ASSIGNMENT: Go from the first line below to the one with "Strength + Survival" and print each line exactly.

*** Opening RECORDED INFORMATION ***

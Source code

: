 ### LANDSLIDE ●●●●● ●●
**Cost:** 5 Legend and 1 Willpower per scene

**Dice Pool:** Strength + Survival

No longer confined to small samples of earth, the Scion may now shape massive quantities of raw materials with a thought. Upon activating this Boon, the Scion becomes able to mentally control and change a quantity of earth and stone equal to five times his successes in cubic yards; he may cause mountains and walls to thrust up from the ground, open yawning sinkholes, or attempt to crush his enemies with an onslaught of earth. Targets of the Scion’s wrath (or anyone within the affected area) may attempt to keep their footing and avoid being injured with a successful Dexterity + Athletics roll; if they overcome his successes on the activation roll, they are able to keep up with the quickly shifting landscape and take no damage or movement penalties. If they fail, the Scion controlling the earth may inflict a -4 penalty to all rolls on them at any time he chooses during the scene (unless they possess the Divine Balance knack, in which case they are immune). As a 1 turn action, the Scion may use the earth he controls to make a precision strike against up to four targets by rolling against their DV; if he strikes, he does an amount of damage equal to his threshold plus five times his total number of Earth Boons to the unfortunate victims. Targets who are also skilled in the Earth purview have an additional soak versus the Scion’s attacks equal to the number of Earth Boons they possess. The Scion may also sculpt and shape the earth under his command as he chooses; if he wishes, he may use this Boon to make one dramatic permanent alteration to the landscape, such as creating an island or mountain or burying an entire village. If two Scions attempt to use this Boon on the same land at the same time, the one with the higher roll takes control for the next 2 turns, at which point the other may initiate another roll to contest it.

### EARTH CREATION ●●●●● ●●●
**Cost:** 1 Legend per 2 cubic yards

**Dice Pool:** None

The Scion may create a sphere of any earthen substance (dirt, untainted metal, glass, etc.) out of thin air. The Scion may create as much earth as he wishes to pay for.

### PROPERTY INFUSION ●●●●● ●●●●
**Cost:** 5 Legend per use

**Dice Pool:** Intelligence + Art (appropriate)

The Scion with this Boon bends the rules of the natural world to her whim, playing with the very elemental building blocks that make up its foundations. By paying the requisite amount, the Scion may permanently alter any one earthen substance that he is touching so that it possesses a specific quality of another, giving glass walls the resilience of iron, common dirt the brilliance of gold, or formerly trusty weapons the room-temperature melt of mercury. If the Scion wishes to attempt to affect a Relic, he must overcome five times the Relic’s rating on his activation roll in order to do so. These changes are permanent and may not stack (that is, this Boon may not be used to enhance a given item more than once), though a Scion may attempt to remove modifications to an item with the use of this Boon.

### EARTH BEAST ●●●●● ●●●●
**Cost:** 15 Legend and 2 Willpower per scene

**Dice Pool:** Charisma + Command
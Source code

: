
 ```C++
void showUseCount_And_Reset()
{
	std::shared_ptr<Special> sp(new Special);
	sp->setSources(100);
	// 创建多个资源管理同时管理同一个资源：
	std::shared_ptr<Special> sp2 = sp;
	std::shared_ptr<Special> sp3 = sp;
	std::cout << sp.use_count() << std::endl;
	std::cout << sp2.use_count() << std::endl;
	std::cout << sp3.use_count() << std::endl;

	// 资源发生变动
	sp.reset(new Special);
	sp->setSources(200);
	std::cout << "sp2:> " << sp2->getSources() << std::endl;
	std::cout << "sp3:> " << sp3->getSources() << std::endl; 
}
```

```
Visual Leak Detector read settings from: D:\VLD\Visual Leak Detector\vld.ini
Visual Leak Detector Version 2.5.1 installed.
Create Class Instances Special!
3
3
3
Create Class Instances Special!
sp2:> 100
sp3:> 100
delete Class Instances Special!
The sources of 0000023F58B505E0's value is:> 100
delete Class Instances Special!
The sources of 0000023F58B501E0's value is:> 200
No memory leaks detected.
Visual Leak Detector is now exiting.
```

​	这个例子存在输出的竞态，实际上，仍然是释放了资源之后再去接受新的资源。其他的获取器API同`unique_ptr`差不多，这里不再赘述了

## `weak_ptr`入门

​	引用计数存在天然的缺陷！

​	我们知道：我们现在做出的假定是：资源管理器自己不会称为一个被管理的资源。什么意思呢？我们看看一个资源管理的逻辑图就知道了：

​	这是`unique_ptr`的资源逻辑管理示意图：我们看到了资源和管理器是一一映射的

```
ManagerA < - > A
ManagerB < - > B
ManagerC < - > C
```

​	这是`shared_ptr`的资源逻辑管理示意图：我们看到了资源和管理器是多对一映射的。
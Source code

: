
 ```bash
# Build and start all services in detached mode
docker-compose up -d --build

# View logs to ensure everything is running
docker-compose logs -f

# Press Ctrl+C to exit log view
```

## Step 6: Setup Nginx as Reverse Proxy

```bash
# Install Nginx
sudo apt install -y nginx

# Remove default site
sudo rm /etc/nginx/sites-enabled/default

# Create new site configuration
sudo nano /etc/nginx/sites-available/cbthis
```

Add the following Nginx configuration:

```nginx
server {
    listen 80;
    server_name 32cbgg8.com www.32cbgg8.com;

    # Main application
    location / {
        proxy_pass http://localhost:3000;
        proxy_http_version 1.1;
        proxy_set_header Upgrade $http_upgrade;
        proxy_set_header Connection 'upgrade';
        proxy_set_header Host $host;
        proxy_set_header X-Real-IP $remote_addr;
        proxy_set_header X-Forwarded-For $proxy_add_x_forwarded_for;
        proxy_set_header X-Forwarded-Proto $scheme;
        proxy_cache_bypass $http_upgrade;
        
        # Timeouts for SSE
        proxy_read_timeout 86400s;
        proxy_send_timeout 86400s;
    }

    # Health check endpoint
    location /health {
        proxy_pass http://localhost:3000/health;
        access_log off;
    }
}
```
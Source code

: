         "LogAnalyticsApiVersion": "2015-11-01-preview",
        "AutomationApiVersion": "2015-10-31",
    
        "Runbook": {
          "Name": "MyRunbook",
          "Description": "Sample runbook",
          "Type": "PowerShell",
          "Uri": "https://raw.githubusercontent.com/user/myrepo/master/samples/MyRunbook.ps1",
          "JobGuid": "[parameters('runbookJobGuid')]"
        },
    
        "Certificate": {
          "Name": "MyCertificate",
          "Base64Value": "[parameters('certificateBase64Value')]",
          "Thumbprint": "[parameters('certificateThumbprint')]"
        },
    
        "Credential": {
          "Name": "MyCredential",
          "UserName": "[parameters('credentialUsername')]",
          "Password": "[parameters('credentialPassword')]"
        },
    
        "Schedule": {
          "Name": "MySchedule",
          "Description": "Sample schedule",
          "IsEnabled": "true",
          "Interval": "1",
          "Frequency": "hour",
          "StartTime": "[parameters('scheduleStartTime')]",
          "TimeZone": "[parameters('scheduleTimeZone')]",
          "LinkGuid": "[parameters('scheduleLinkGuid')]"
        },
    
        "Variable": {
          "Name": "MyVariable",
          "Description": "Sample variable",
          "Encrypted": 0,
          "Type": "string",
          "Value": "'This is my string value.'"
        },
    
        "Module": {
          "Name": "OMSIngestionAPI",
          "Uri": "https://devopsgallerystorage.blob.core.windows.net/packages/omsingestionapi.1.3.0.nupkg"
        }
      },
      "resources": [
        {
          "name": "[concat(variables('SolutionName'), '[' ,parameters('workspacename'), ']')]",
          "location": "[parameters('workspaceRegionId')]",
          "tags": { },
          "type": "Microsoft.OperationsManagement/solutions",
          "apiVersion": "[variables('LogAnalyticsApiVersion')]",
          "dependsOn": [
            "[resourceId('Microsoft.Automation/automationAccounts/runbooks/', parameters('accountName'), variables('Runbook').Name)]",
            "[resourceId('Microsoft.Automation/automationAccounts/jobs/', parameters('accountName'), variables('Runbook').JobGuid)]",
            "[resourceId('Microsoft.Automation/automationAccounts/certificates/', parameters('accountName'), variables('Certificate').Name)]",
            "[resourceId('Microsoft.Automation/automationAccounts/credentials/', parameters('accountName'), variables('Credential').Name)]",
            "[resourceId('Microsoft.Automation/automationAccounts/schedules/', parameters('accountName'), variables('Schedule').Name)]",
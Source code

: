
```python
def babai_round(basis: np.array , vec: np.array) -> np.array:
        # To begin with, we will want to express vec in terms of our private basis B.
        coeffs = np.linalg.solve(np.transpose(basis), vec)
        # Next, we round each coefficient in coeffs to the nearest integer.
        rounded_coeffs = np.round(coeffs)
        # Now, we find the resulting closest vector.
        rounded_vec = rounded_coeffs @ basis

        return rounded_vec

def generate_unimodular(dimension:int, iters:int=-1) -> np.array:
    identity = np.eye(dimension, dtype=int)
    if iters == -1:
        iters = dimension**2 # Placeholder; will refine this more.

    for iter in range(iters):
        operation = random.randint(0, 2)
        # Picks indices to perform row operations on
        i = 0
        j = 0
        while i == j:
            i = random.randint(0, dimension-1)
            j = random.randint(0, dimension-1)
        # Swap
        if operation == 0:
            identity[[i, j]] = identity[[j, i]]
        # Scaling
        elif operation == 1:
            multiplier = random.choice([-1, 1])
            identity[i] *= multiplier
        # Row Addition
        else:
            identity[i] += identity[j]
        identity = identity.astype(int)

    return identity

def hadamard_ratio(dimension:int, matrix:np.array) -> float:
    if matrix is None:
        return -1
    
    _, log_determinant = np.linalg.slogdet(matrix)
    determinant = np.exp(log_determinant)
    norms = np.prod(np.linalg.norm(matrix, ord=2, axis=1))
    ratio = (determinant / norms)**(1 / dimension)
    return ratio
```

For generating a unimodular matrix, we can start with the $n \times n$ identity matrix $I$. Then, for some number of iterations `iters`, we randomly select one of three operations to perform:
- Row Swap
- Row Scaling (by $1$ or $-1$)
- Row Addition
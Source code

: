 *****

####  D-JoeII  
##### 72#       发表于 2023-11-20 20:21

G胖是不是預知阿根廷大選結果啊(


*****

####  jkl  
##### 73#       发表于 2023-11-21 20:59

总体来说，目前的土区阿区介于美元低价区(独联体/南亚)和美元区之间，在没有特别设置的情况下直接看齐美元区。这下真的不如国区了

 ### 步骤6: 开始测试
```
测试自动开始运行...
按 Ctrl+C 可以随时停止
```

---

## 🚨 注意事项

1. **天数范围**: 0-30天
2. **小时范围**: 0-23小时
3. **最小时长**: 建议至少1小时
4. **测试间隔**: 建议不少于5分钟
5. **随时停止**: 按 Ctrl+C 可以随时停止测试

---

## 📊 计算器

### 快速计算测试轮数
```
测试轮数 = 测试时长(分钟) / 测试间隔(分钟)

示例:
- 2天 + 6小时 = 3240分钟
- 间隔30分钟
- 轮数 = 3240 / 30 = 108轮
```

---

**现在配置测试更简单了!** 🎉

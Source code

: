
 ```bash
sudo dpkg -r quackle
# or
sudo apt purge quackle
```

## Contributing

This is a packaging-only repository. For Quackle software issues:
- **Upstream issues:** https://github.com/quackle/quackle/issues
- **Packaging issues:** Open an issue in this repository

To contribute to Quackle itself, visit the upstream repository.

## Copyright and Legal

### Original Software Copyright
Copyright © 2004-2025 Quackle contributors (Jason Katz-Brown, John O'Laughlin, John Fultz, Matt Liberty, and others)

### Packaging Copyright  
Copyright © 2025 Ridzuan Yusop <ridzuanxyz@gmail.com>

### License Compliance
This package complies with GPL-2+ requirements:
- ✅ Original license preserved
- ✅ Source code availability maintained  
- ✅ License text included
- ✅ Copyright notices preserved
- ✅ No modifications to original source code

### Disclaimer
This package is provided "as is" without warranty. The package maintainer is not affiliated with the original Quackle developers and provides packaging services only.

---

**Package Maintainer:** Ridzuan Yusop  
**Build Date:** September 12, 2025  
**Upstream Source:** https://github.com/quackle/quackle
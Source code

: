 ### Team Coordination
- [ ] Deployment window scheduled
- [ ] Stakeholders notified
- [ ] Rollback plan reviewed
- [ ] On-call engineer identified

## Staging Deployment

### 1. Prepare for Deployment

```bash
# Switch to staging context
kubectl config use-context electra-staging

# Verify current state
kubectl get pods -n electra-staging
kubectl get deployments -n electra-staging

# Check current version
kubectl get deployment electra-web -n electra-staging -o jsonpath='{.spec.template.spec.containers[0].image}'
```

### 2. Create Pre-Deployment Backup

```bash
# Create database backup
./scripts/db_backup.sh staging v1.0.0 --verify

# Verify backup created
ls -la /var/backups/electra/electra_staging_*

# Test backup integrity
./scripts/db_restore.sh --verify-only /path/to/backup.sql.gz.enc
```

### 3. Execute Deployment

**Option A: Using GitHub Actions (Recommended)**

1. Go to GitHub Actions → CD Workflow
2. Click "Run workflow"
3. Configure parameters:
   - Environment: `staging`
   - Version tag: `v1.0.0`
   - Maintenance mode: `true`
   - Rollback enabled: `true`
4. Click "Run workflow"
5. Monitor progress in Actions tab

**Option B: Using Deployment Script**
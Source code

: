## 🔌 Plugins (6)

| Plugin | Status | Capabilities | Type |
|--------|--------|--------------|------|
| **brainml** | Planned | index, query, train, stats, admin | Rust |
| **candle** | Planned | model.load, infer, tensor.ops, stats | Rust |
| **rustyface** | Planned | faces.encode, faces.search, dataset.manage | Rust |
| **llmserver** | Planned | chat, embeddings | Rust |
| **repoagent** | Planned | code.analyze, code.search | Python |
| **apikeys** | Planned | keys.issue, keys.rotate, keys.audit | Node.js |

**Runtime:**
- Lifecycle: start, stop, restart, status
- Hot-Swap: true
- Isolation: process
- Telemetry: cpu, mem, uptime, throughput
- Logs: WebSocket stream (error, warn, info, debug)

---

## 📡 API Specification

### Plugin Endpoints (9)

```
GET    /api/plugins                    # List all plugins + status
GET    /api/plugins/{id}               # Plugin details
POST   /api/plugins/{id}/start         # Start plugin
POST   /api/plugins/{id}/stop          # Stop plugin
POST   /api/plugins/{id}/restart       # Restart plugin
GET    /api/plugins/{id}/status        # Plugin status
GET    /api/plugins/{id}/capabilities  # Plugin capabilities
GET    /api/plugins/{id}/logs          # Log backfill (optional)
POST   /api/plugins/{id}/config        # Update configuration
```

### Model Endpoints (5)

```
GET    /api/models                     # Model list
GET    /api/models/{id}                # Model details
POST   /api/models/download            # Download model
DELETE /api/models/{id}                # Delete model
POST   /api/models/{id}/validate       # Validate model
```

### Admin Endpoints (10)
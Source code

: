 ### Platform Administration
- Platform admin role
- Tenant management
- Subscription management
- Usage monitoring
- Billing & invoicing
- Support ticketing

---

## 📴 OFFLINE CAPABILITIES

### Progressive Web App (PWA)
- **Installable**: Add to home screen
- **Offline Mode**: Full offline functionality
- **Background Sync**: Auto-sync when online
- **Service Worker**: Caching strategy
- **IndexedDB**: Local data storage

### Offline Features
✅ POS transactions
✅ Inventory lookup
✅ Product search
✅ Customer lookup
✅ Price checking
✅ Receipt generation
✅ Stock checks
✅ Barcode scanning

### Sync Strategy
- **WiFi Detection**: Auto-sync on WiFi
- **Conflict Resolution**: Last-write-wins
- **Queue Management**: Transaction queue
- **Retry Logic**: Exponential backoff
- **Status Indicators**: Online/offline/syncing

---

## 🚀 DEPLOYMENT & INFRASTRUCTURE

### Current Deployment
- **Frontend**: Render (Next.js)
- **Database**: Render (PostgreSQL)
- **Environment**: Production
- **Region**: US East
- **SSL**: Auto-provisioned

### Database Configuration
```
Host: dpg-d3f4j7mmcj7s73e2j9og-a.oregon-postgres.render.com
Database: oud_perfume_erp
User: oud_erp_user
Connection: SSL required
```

*** Closing RECORDED INFORMATION ***

EXERCISE ANSWER:
Source code

: ### LANDSLIDE ●●●●● ●●
**Cost:** 5 Legend and 1 Willpower per scene

**Dice Pool:** Strength + Survival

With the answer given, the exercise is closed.